Friday, April 1, 2011

Our Take on the First Quarter - A Morningstar report

By Jeremy Glaser ~ Markets Editor for Morningstar.com

Markets were remarkably resilient at the start of 2011 as investors held their nerve despite a series of geopolitical and economic crises. The broad-based Morningstar U.S. Index was up 4.86% during the last 13 weeks ended March 29. The index has tacked on 16.09% during the last 12 months and is even up 3.00% during the last five years.

The world was rocked in January when Tunisian president Zine El Abidine Ben Ali resigned in January after widespread protests broke out in the North African country. The unrest spread across the region eventually forcing out Egyptian leader Hosni Mubarak, igniting a rebellion in Libya and destabilizing several other regimes. The growing uncertainty in the region and continued demand from emerging economies sent the price of oil higher.

In Europe, the sovereign debt fear that dominated the headlines last summer reared its head again. Credit spreads steadily rose throughout the quarter as worries increased that the EU framework for bailing out struggling countries would not be robust enough to stave off a crisis. Portugal's failure to pass austerity measures and the subsequent resignation of the country's prime minister in March highlighted the challenge of balancing budgets.

Japan was hit by a devastating earthquake and Tsunami March 11, causing extensive damage in the northeastern portion of the country. The earthquake damaged the cooling systems at the Fukushima Nuclear Power Plant leading to a nuclear crisis and the evacuation of the areas immediately surrounding the plant.

On top of all of this, food and energy inflation picked up in the quarter. Rising prices could force the Federal Reserve to tighten monetary policy sooner than it had hoped and short-circuit the recovery.

But not all is bleak on the economic front. Morningstar's Bob Johnson believes that gross domestic product can still increase by 3.50% to 4.00% in 2011 as long as inflation doesn't get completely out of control. Employment data has also looked better, with initial unemployment claims steadily dropping and the unemployment rate falling to 9.00% in February.

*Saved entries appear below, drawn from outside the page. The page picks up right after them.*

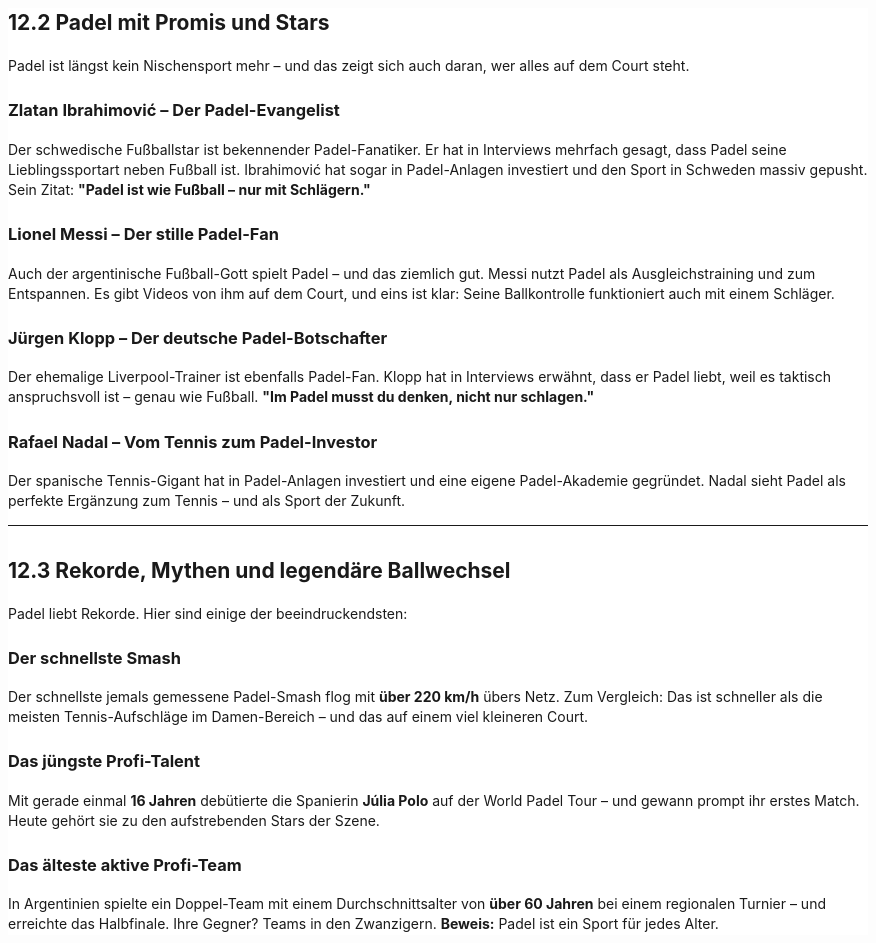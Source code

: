 ## 12.2 Padel mit Promis und Stars

Padel ist längst kein Nischensport mehr – und das zeigt sich auch daran, wer alles auf dem Court steht.

### Zlatan Ibrahimović – Der Padel-Evangelist

Der schwedische Fußballstar ist bekennender Padel-Fanatiker. Er hat in Interviews mehrfach gesagt, dass Padel seine Lieblingssportart neben Fußball ist. Ibrahimović hat sogar in Padel-Anlagen investiert und den Sport in Schweden massiv gepusht. Sein Zitat: **"Padel ist wie Fußball – nur mit Schlägern."**

### Lionel Messi – Der stille Padel-Fan

Auch der argentinische Fußball-Gott spielt Padel – und das ziemlich gut. Messi nutzt Padel als Ausgleichstraining und zum Entspannen. Es gibt Videos von ihm auf dem Court, und eins ist klar: Seine Ballkontrolle funktioniert auch mit einem Schläger.

### Jürgen Klopp – Der deutsche Padel-Botschafter

Der ehemalige Liverpool-Trainer ist ebenfalls Padel-Fan. Klopp hat in Interviews erwähnt, dass er Padel liebt, weil es taktisch anspruchsvoll ist – genau wie Fußball. **"Im Padel musst du denken, nicht nur schlagen."**

### Rafael Nadal – Vom Tennis zum Padel-Investor

Der spanische Tennis-Gigant hat in Padel-Anlagen investiert und eine eigene Padel-Akademie gegründet. Nadal sieht Padel als perfekte Ergänzung zum Tennis – und als Sport der Zukunft.

---

## 12.3 Rekorde, Mythen und legendäre Ballwechsel

Padel liebt Rekorde. Hier sind einige der beeindruckendsten:

### Der schnellste Smash

Der schnellste jemals gemessene Padel-Smash flog mit **über 220 km/h** übers Netz. Zum Vergleich: Das ist schneller als die meisten Tennis-Aufschläge im Damen-Bereich – und das auf einem viel kleineren Court.

### Das jüngste Profi-Talent

Mit gerade einmal **16 Jahren** debütierte die Spanierin **Júlia Polo** auf der World Padel Tour – und gewann prompt ihr erstes Match. Heute gehört sie zu den aufstrebenden Stars der Szene.

### Das älteste aktive Profi-Team

In Argentinien spielte ein Doppel-Team mit einem Durchschnittsalter von **über 60 Jahren** bei einem regionalen Turnier – und erreichte das Halbfinale. Ihre Gegner? Teams in den Zwanzigern. **Beweis:** Padel ist ein Sport für jedes Alter.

Mid-cap stocks led the charge in the first quarter, rising 6.59% during the last 13 weeks. Small-cap stocks were up 5.69%, while large-cap continued to bring up the rear, rising 4.29% in the quarter, according to Morningstar indexes. Value stocks (up 6.04%) outpaced growth (up 3.83%) and core (up 4.72%) stocks during the time period.

All sectors posted a positive return for quarter with energy leading the way with a 14.78% return. Media, hardware, and financial services were next rising 9.92%, 7.77%, and 4.58% respectively. Consumer services, consumer goods, and software were the laggards in the first-quarter, rising 0.69%, 1.21%, and 2.07% respectively.

Our analysts believe that stocks are slightly (3%) overvalued at the moment, and Morningstar vice president of global equity and credit research Heather Brilliant doesn't see stocks as a screaming buy at the moment.

In the mutual fund world, the best-performing domestic-equity category was equity energy which gained 13.00% in the quarter. Natural resources and small growth were next, each gaining more than 6.00%. Consumer discretionary (up 1.20%), consumer staples (up 1.30%), and financials (up 2.10%) were the weakest performers in the quarter.

The fixed-income market stabilized after the sell-off toward the end of 2010. The Morningstar Government Bond Index rose 0.80% during the last quarter with the Long-Term Index gaining 1.60%. Corporate bonds fared better with the Morningstar Corporate Bond Index rising 2.00% during the last 13 weeks. The Morningstar TIPS Index was up 3.00% for the quarter.

The first quarter of 2011 was notable not only for the unexpected string of global crises but for resilience of the markets through them. With stocks looking fully valued, the real question now is how much longer investors will be willing to brush off potential concerns and continue to look to the upside.